NAWILIWILI — “It was getting pretty crowded so I got out,” said Terry Teves yesterday.
“I was out there for about three hours, and when we got here, there weren’t that many people,” he said. “But now it’s getting crowded so it’s time to leave.”
Teves, a fisherman by trade, said the east swell started filling in Saturday, and since he can’t go out fishing, he is enjoying himself on the waves instead.
The 30-knot winds coming out of the east pretty much blew out Kealia where waves up to 12-feet were observed.
Similarly, Wailua, with waves in the 10-foot range, was also blown out.
“But the wind is what makes Ammonia’s,” Teves said, about the Kalapaki break. “Because it’s not that deep, the stronger the winds, the better.”
A National Weather Service forecast states winds were still gusting up to 30 mph in many areas of the state yesterday morning.
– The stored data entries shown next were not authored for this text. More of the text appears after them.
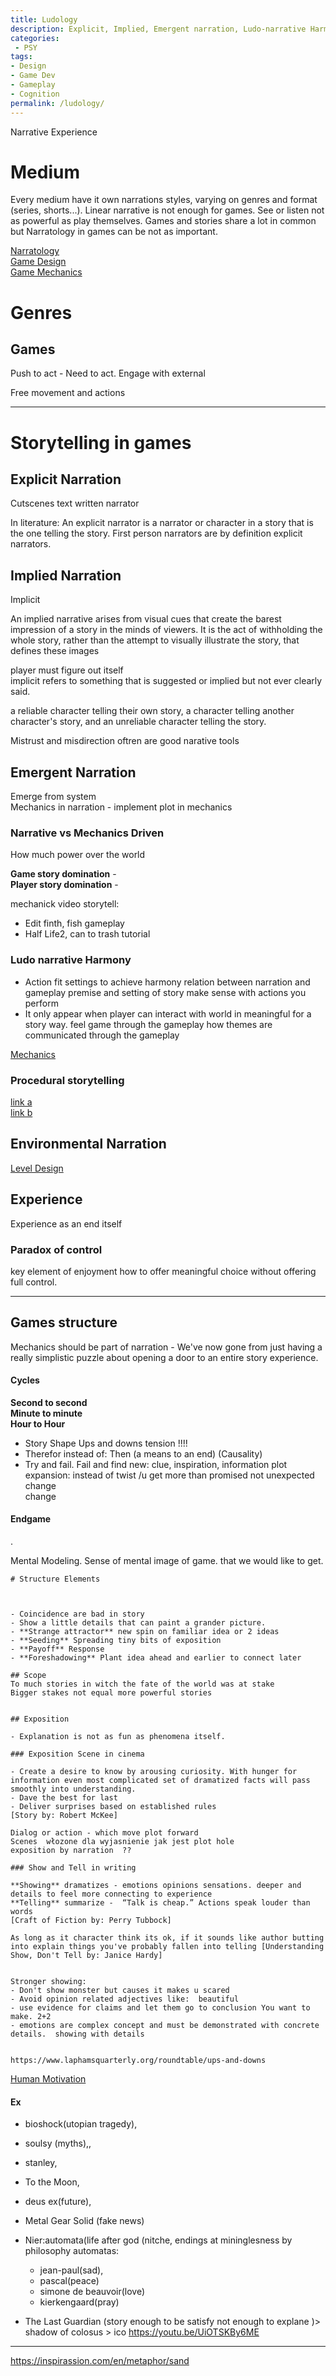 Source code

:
 ```yaml
---
title: Ludology
description: Explicit, Implied, Emergent narration, Ludo-narrative Harmony  
categories:
 - PSY
tags:
- Design
- Game Dev
- Gameplay
- Cognition
permalink: /ludology/
---
```


Narrative Experience


# Medium
Every medium have it own narrations styles, varying on genres and format (series, shorts...). Linear narrative is not enough for games. See or listen not as powerful as play themselves.
Games and stories share a lot in common but Narratology in games can be not as important.

[Narratology](/narratology/)  
[Game Design](/gamedesign/)  
[Game Mechanics](/gamemechanics/)  





# Genres


## Games


Push to act - Need to act. Engage with external   

Free movement and actions   


---



# Storytelling in games


## Explicit Narration
Cutscenes text written narrator    





In literature: An explicit narrator is a narrator or character in a story that is the one telling the story. First person narrators are by definition explicit narrators.


##  Implied Narration
Implicit

An implied narrative arises from visual cues that create the barest impression of a story in the minds of viewers. It is the act of withholding the whole story, rather than the attempt to visually illustrate the story, that defines these images

player must figure out itself   
implicit refers to something that is suggested or implied but not ever clearly said.

a reliable character telling their own story, a character telling another character's story, and an unreliable character telling the story.

Mistrust and misdirection  oftren are good narative tools    

##  Emergent Narration
Emerge from system     
Mechanics in narration - implement plot in mechanics  

###  Narrative vs Mechanics Driven
How much power over the world

**Game story domination**  -   
**Player story domination** -   


mechanick video storytell:
- Edit finth, fish gameplay
- Half Life2, can to trash tutorial


### Ludo narrative Harmony
- Action fit settings to achieve harmony relation between narration and gameplay
premise and setting of story make sense with actions you perform
- It only appear when player can interact with world in meaningful for a story way. feel game through the gameplay
how themes are communicated through the gameplay

[Mechanics](/gamemechanics/)  





### Procedural storytelling

[link a](https://ubm-twvideo01.s3.amazonaws.com/o1/vault/gdc2018/presentations/Mateas_Michael_Teaching_Procedural_Storytelling.pdf)  
[link b](https://books.google.pl/books/about/Procedural_Storytelling_in_Game_Design.html?id=4RamDwAAQBAJ&printsec=frontcover&source=kp_read_button&redir_esc=y#v=onepage&q&f=false)  






##  Environmental Narration

[Level Design](/leveldesign/)  


## Experience
Experience as an end itself


### Paradox of control
key element of enjoyment
how to offer meaningful choice  without offering full control.



---




## Games structure

Mechanics should be part of narration - We've now gone from just having a really simplistic puzzle about opening a door to an entire story experience.





#### Cycles

**Second to second**     
**Minute to minute**     
**Hour to Hour**  

- Story Shape Ups and downs tension !!!!
- Therefor instead of: Then  (a means to an end)  (Causality)
- Try and fail. Fail and find  new: clue, inspiration, information
   plot expansion: instead of twist /u get more than promised not unexpected change  
   change


#### Endgame

.



Mental Modeling. Sense of mental image of game. that we would like to get.

[//]: # (https://frictionalgames.blogspot.com/2014/04/4-layers-narrative-design-approach.html)




```
# Structure Elements



- Coincidence are bad in story
- Show a little details that can paint a grander picture.
- **Strange attractor** new spin on familiar idea or 2 ideas
- **Seeding** Spreading tiny bits of exposition
- **Payoff** Response   
- **Foreshadowing** Plant idea ahead and earlier to connect later  

## Scope
To much stories in witch the fate of the world was at stake
Bigger stakes not equal more powerful stories


## Exposition

- Explanation is not as fun as phenomena itself.

### Exposition Scene in cinema

- Create a desire to know by arousing curiosity. With hunger for information even most complicated set of dramatized facts will pass smoothly into understanding.
- Dave the best for last
- Deliver surprises based on established rules
[Story by: Robert McKee]

Dialog or action - which move plot forward
Scenes  włozone dla wyjasnienie jak jest plot hole
exposition by narration  ??

### Show and Tell in writing

**Showing** dramatizes - emotions opinions sensations. deeper and details to feel more connecting to experience      
**Telling** summarize -  “Talk is cheap.” Actions speak louder than words    
[Craft of Fiction by: Perry Tubbock]

As long as it character think its ok, if it sounds like author butting into explain things you've probably fallen into telling [Understanding Show, Don't Tell by: Janice Hardy]     


Stronger showing:
- Don't show monster but causes it makes u scared
- Avoid opinion related adjectives like:  beautiful
- use evidence for claims and let them go to conclusion You want to make. 2+2
- emotions are complex concept and must be demonstrated with concrete details.  showing with details


https://www.laphamsquarterly.org/roundtable/ups-and-downs
```


[Human Motivation](/motivation/)  



#### Ex

- bioshock(utopian tragedy),
- soulsy (myths),,
- stanley,
- To the Moon,
- deus ex(future),  
- Metal Gear Solid (fake news)
- Nier:automata(life after god (nitche,
   endings at mininglesness by philosophy automatas:
   - jean-paul(sad),
   - pascal(peace)
   - simone de beauvoir(love)
   - kierkengaard(pray)

- The Last Guardian (story enough to be satisfy not enough to explane )> shadow of colosus > ico
https://youtu.be/UiOTSKBy6ME


---






https://inspirassion.com/en/metaphor/sand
The winds were expected to gradually decrease, though, beginning Thursday.
The forecast said the strong trades will continue to produce stormy surf on eastern shores for several more days, with the high surf advisory on east-facing shores extended through today.
“The last time I was out on the water was Saturday,” Teves said. “I tried to tell the people they should save their money, but they wanted to go fishing.”
Teves said the high waves on the Eastside of the island “hammered” many, but fun was still had.
“I’m wondering when this east swell will subside,” he said. “As long as I’m on land, I’m not making any money,” said the fisherman.